SUPPLIED RECORDS section start

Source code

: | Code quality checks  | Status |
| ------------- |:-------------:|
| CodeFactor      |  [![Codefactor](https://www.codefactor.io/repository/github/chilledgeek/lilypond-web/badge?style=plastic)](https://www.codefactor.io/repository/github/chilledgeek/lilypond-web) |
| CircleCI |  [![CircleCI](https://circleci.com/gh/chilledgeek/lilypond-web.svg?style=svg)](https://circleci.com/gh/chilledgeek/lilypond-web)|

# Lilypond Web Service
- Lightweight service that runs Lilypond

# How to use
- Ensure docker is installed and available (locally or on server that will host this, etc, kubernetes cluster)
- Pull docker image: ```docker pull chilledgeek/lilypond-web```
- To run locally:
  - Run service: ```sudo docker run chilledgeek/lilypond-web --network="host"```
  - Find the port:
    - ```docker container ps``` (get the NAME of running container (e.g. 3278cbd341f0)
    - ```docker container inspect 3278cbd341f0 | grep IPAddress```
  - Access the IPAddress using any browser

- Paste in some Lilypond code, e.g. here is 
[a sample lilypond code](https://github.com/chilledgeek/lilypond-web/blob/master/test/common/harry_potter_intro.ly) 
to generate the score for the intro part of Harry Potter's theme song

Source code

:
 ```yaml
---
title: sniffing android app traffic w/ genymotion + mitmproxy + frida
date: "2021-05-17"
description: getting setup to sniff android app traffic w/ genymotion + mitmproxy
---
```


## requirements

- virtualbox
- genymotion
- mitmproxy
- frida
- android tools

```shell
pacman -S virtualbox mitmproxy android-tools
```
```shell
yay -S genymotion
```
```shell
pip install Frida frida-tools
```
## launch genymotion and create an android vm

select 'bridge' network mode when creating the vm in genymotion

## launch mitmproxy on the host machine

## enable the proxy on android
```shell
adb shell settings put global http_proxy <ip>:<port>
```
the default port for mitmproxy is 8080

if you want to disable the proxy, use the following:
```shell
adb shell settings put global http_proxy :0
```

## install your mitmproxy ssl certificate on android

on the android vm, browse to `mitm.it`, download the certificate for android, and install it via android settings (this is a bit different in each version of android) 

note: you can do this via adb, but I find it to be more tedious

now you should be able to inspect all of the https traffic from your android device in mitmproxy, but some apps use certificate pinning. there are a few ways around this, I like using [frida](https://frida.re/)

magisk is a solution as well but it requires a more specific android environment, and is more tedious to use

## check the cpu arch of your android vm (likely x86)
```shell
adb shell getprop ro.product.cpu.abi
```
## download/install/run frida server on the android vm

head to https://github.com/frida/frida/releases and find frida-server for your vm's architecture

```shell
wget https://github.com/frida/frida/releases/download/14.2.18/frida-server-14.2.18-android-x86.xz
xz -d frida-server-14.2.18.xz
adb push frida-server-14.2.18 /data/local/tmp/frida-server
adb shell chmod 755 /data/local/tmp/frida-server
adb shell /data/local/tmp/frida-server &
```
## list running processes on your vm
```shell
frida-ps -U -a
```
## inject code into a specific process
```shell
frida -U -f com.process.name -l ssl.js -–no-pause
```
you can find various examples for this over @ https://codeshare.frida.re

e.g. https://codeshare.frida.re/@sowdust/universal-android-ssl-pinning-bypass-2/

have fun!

SUPPLIED RECORDS section end

WHAT TO WORK ON
Look above for the line that contains "on the android vm, browse". Starting there, transcribe every line exactly until you have copied the line that contains "note: you can".

OUTPUT BELOW
on the android vm, browse to `mitm.it`, download the certificate for android, and install it via android settings (this is a bit different in each version of android) 

note: you can do this via adb, but I find it to be more tedious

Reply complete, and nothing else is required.